山の三角点ってそもそも何? 標高とは別物「明治から生き続けている」

京都新聞社 京都新聞社
地蔵山の山頂に埋設されている一等三角点の標石(手前)=京都市右京区
地蔵山の山頂に埋設されている一等三角点の標石(手前)=京都市右京区

 京都新聞の連載で「地蔵山」(京都市右京区)を「京都府内一高い一等三角点」と紹介したところ、「一番高い山ではないのでは」「一等と二等の違いは何か」といった質問が読者から寄せられた。

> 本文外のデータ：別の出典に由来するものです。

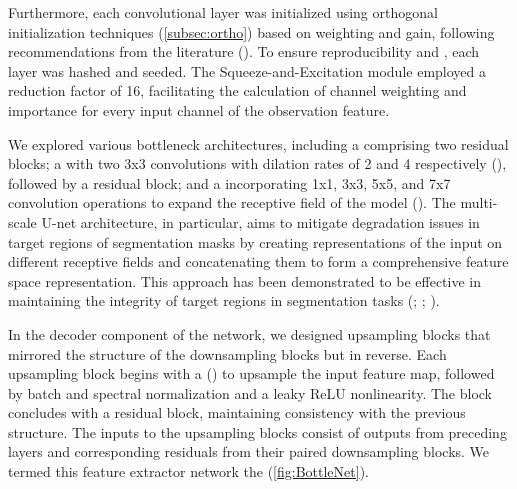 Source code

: \bigskip

\noindent Furthermore, each convolutional layer was initialized using orthogonal initialization techniques (\autoref{subsec:ortho}) based on weighting and gain, following recommendations from the literature (\cite{shengyi2022the37implementation}). To ensure reproducibility and , each layer was hashed and seeded. The Squeeze-and-Excitation module employed a reduction factor of 16, facilitating the calculation of channel weighting and importance for every input channel of the observation feature.

\bigskip

\noindent We explored various bottleneck architectures, including a  comprising two residual blocks; a  with two 3x3 convolutions with dilation rates of 2 and 4 respectively (\cite{li2018detnet}), followed by a residual block; and a  incorporating 1x1, 3x3, 5x5, and 7x7 convolution operations to expand the receptive field of the model (\cite{Gao_2021}). The multi-scale U-net architecture, in particular, aims to mitigate degradation issues in target regions of segmentation masks by creating representations of the input on different receptive fields and concatenating them to form a comprehensive feature space representation. This approach has been demonstrated to be effective in maintaining the integrity of target regions in segmentation tasks (\cite{article_bot}; \cite{zhu2024efficient}; \cite{bhojanapalli2020lowrank}). 

\bigskip

\noindent In the decoder component of the network, we designed upsampling blocks that mirrored the structure of the downsampling blocks but in reverse. Each upsampling block begins with a  (\cite{shelhamer2016fully}) to upsample the input feature map, followed by batch and spectral normalization and a leaky ReLU nonlinearity. The block concludes with a residual block, maintaining consistency with the previous structure. The inputs to the upsampling blocks consist of outputs from preceding layers and corresponding residuals from their paired downsampling blocks. We termed this feature extractor network the  (\autoref{fig:BottleNet}).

三角点は標高ではなく、地図作成のために位置を示す基準で、明治時代に選定されたものが今も利用されている。

 地蔵山は、愛宕参りで有名な京都市右京区の愛宕山の北方にあり、標高は947メートル。宇治市の男性(80)は「地蔵山は府内で一番高い山ではないのか。一等三角点とは」と疑問を手紙で寄せた。

 府内で一番高い山は、京都市左京区北部にある標高971メートルの皆子山だ。地蔵山は「一等三角点がある山」としては府内で一番高い。つまり、標高と一等三角点は別だ。

 「三角点は高さではなく位置(経緯度)を示すもの。一等三角点は地図作成のために明治時代に設置されたものです」。三角点の研究をし、現地踏査を重ねている「一等三角点研究会」の大槻雅弘会長(78)=京都市西京区=が教えてくれた。

 三角点は国が地形図を作成する際に選び、経度や緯度の基準になる。現地には花こう岩でできた標石が埋められている。最初に設置されたのが一等三角点で、他の2点と結んで三角測量を行った。三角の一辺は約45キロ。なお、二等は8~10キロ、三等は3~4キロ、四等は1・5~2キロとなっている。

 三角点には「点名」がある。設置された年月日や所在地、経過をまとめた記録を「点の記」という。例えば、地蔵山の一等三角点は1886(明治19)年8月8日、陸軍六等技手によって埋標されたと書かれている。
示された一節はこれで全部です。